**Assignment**
If a line of the records contains the word "first", list it.

╭─ Dataset

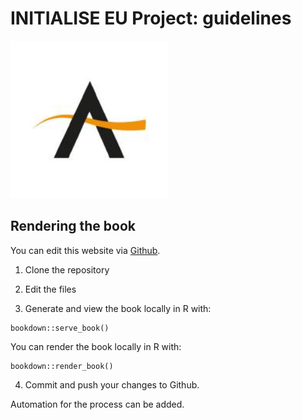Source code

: # INITIALISE EU Project: guidelines

<img src="img/logo.jpeg" alt="Logo" width="50%"/>


## Rendering the book

You can edit this website via [Github](https://github.com/INITIALISE-EU-project/guidelines).

1. Clone the repository

2. Edit the files

3. Generate and view the book locally in R with:

```{r serve}
bookdown::serve_book()
```

You can render the book locally in R with:

```{r render}
bookdown::render_book()
``` 

4. Commit and push your changes to Github.


Automation for the process can be added.

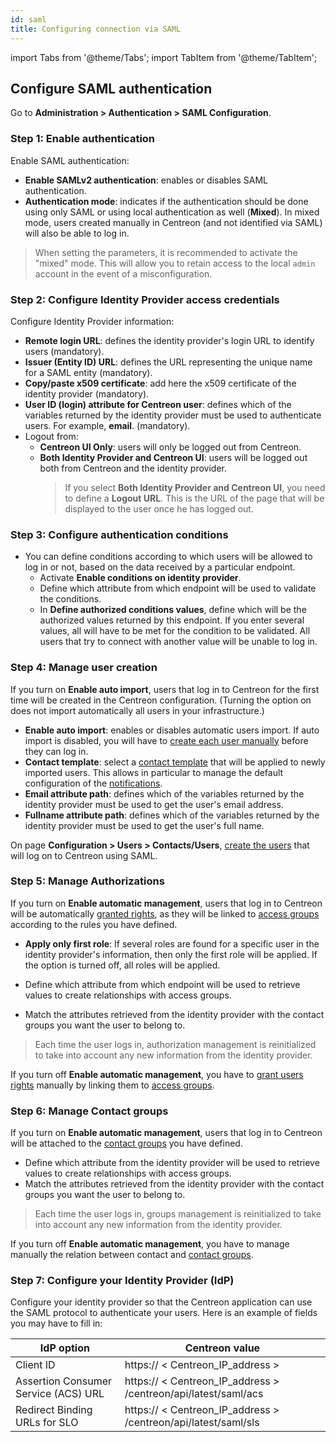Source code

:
 ```yaml
---
id: saml
title: Configuring connection via SAML
---
```

import Tabs from '@theme/Tabs';
import TabItem from '@theme/TabItem';

## Configure SAML authentication

Go to **Administration > Authentication > SAML Configuration**.

### Step 1: Enable authentication

Enable SAML authentication:

- **Enable SAMLv2 authentication**: enables or disables SAML authentication.
- **Authentication mode**: indicates if the authentication should be done using only SAML or using local
  authentication as well (**Mixed**). In mixed mode, users created manually in Centreon (and not identified via SAML)
  will also be able to log in.

> When setting the parameters, it is recommended to activate the "mixed" mode. This will allow you to retain access to
> the local `admin` account in the event of a misconfiguration.

### Step 2: Configure Identity Provider access credentials

Configure Identity Provider information:

- **Remote login URL**: defines the identity provider's login URL to identify users (mandatory).
- **Issuer (Entity ID) URL**: defines the URL representing the unique name for a SAML entity (mandatory).
- **Copy/paste x509 certificate**: add here the x509 certificate of the identity provider (mandatory).
- **User ID (login) attribute for Centreon user**: defines which of the variables returned by the identity provider
  must be used to authenticate users. For example, **email**. (mandatory).
- Logout from:
  * **Centreon UI Only**: users will only be logged out from Centreon.
  * **Both Identity Provider and Centreon UI**:  users will be logged out both from Centreon and the identity provider.
    > If you select **Both Identity Provider and Centreon UI**, you need to define a **Logout URL**. This is the URL of the page that will be displayed to the user once he has logged out.


### Step 3: Configure authentication conditions

* You can define conditions according to which users will be allowed to log in or not, based on the data received by a particular endpoint.
   - Activate **Enable conditions on identity provider**.
   - Define which attribute from which endpoint will be used to validate the conditions.
   - In **Define authorized conditions values**, define which will be the authorized values returned by this endpoint. If you enter several values, all will have to be met for the condition to be validated. All users that try to connect with another value will be unable to log in.

### Step 4: Manage user creation

<Tabs groupId="sync">
<TabItem value="Users automatic management" label="Automatic management">

If you turn on **Enable auto import**, users that log in to Centreon for the first time will be created in the Centreon
configuration. (Turning the option on does not import automatically all users in your infrastructure.)

- **Enable auto import**: enables or disables automatic users import.  If auto import is disabled, you will have to
  [create each user manually](../monitoring/basic-objects/contacts-create.md) before they can log in.
- **Contact template**: select a [contact template](../monitoring/basic-objects/contacts-templates.md) that will be
  applied to newly imported users. This allows in particular to manage the default configuration of the
  [notifications](../alerts-notifications/notif-configuration.md).
- **Email attribute path**: defines which of the variables returned by the identity provider must be used to get the
  user's email address.
- **Fullname attribute path**: defines which of the variables returned by the identity provider must be used to get the
  user's full name.

</TabItem>
<TabItem value="Users manual management" label="Manual management">

On page **Configuration > Users > Contacts/Users**, [create the users](../monitoring/basic-objects/contacts-create.md)
that will log on to Centreon using SAML.

</TabItem>
</Tabs>

### Step 5: Manage Authorizations

<Tabs groupId="sync">
<TabItem value="Role automatic management" label="Automatic management">

If you turn on **Enable automatic management**, users that log in to Centreon will be automatically
  [granted rights](../administration/access-control-lists.md), as they will be linked to
  [access groups](../administration/access-control-lists.md#creating-an-access-group) according to the rules you have defined.
  
- **Apply only first role**: If several roles are found for a specific user in the identity provider's information, then
  only the first role will be applied. If the option is turned off, all roles will be applied.

- Define which attribute from which endpoint will be used to retrieve values to create relationships with access groups.
- Match the attributes retrieved from the identity provider with the contact groups you want the user to belong to.

> Each time the user logs in, authorization management is reinitialized to take into account any new information from the
> identity provider.

</TabItem>
<TabItem value="Role manual management" label="Manual management">

If you turn off **Enable automatic management**, you have to [grant users rights](../administration/access-control-lists.md)
manually by linking them to [access groups](../administration/access-control-lists.md#creating-an-access-group).

</TabItem>
</Tabs>

### Step 6: Manage Contact groups

<Tabs groupId="sync">
<TabItem value="Groups automatic management" label="Automatic management">

If you turn on **Enable automatic management**, users that log in to Centreon will be attached to the
[contact groups](../monitoring/basic-objects/contacts-groups.md#contact-groups) you have defined.

- Define which attribute from the identity provider will be used to retrieve values to create relationships with access groups.
- Match the attributes retrieved from the identity provider with the contact groups you want the user to belong to.

> Each time the user logs in, groups management is reinitialized to take into account any new information from the identity provider.

</TabItem>
<TabItem value="Groups manual management" label="Manual management">

If you turn off **Enable automatic management**, you have to manage manually the relation between contact and
[contact groups](../monitoring/basic-objects/contacts-groups.md#contact-groups).

</TabItem>
</Tabs>

### Step 7: Configure your Identity Provider (IdP)

Configure your identity provider so that the Centreon application can use the SAML protocol to authenticate your
users. Here is an example of fields you may have to fill in:

| IdP option                           | Centreon value                                                 |
|--------------------------------------|----------------------------------------------------------------|
| Client ID                            | https:// < Centreon_IP_address >                               |
| Assertion Consumer Service (ACS) URL | https:// < Centreon_IP_address > /centreon/api/latest/saml/acs |
| Redirect Binding URLs for SLO        | https:// < Centreon_IP_address > /centreon/api/latest/saml/sls |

╰─

**Response**
If you turn on **Enable auto import**, users that log in to Centreon for the first time will be created in the Centreon
- **Apply only first role**: If several roles are found for a specific user in the identity provider's information, then
  only the first role will be applied. If the option is turned off, all roles will be applied.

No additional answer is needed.